(Beginning of Stored data)

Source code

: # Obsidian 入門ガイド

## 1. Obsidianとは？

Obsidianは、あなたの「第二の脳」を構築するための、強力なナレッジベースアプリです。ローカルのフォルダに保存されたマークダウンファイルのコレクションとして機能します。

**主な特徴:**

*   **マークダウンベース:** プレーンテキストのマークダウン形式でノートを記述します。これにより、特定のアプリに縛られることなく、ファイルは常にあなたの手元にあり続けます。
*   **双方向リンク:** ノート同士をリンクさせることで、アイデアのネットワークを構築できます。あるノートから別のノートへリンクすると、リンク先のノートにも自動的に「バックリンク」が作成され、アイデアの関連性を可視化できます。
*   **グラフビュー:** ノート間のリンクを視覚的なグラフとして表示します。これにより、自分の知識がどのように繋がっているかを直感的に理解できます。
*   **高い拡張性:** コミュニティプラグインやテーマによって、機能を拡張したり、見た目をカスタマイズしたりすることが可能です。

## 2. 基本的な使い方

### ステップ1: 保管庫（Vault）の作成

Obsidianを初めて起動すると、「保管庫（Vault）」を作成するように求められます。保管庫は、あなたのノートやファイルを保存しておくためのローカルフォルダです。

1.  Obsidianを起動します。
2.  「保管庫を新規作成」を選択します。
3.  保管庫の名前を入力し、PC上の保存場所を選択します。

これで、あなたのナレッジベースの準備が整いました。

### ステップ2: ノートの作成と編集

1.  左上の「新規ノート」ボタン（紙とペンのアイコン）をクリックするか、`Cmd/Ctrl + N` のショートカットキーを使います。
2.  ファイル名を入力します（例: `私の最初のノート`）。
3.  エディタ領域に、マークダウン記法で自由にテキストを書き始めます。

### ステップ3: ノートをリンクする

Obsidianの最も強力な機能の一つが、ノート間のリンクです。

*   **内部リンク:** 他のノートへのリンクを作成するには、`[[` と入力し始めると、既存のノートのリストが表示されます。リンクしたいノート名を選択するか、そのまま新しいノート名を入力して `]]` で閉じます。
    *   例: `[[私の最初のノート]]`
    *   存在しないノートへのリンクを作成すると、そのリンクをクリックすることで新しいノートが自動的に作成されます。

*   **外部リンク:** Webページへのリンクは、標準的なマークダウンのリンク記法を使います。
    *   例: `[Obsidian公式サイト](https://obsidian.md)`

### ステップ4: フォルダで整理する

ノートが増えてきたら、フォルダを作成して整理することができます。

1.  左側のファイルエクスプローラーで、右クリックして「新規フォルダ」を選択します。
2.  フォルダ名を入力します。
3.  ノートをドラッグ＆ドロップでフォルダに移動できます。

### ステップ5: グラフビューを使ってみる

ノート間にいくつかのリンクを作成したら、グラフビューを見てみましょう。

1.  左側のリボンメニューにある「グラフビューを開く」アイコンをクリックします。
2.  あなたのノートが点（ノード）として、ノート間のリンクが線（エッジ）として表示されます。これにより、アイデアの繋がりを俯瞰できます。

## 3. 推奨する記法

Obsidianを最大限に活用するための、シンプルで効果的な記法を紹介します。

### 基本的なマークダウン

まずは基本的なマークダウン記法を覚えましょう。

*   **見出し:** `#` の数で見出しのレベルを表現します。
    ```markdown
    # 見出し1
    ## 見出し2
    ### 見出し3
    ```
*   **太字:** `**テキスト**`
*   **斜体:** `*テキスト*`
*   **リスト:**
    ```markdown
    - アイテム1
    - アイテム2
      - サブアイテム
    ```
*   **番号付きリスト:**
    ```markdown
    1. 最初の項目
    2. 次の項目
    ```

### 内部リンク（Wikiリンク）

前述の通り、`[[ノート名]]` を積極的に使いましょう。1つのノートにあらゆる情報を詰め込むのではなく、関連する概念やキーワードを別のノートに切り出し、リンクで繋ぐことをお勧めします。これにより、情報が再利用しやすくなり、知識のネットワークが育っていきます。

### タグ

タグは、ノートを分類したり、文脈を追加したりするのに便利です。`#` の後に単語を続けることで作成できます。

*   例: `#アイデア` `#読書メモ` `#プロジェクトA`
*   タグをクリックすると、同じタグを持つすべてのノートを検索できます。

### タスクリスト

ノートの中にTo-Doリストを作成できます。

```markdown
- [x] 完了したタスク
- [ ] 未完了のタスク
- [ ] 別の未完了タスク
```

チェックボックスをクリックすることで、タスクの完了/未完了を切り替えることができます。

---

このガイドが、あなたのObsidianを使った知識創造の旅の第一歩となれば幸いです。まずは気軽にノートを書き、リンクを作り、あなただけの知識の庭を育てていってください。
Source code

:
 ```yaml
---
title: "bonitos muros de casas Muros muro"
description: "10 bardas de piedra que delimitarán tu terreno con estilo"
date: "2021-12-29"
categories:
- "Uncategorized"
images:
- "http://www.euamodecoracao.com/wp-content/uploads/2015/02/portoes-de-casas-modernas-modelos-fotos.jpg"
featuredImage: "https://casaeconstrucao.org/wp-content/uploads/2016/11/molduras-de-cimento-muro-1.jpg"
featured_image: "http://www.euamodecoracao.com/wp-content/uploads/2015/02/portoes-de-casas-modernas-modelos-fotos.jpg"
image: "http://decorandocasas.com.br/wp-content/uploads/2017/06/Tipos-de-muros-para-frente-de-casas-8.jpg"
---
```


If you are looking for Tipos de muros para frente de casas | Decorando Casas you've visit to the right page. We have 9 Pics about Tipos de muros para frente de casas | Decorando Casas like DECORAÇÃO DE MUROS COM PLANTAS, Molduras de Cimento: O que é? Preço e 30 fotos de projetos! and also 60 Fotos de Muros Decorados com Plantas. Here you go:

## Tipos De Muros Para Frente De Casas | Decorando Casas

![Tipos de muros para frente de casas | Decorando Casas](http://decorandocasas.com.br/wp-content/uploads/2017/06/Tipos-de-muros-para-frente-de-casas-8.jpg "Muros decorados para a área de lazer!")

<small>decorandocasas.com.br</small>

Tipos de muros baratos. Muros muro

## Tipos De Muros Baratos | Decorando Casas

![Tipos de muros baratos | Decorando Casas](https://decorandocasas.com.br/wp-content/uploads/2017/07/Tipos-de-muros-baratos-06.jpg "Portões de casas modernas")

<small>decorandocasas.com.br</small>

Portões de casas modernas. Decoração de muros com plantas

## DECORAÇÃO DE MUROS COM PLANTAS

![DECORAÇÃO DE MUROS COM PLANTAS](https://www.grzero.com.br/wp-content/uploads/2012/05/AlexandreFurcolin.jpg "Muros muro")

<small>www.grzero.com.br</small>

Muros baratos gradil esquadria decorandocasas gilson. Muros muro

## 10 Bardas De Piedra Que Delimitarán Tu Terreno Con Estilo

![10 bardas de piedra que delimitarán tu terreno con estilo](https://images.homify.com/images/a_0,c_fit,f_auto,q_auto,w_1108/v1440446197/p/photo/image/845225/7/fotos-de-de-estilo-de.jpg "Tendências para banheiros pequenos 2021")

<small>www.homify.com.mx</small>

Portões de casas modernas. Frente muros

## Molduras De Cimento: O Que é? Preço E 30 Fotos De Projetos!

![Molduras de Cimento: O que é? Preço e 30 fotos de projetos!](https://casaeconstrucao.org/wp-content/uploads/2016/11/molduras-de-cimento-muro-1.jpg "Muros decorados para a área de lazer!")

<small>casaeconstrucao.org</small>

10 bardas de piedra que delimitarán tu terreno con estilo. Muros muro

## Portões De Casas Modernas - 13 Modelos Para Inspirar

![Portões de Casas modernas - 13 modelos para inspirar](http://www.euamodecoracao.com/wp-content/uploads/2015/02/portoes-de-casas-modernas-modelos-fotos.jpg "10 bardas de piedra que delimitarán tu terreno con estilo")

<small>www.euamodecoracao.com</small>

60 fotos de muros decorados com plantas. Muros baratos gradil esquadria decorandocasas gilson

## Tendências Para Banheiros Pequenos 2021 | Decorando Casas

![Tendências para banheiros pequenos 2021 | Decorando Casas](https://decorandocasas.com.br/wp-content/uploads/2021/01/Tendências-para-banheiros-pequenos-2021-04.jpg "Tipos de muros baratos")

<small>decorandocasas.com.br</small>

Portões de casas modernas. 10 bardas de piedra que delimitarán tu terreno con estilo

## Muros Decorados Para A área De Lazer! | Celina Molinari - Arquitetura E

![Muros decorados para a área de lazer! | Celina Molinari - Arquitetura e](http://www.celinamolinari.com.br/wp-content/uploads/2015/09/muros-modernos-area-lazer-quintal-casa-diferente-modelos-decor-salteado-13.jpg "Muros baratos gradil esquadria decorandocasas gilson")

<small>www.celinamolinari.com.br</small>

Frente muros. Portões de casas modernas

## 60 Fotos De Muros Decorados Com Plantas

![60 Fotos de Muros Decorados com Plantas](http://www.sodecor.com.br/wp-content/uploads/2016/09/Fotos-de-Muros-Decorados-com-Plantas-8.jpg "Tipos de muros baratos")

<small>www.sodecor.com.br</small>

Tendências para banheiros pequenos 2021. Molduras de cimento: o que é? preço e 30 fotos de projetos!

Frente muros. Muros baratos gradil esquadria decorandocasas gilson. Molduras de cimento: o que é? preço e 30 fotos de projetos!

(End of Stored data)

Problem to solve —
All that is wanted is the stretch of lines above from the one containing "## Muros Decorados" through the one containing "## 60 Fotos De Muros Decorados Com Plantas", duplicated exactly.

Written solution —
## Muros Decorados Para A área De Lazer! | Celina Molinari - Arquitetura E

![Muros decorados para a área de lazer! | Celina Molinari - Arquitetura e](http://www.celinamolinari.com.br/wp-content/uploads/2015/09/muros-modernos-area-lazer-quintal-casa-diferente-modelos-decor-salteado-13.jpg "Muros baratos gradil esquadria decorandocasas gilson")

<small>www.celinamolinari.com.br</small>

Frente muros. Portões de casas modernas

## 60 Fotos De Muros Decorados Com Plantas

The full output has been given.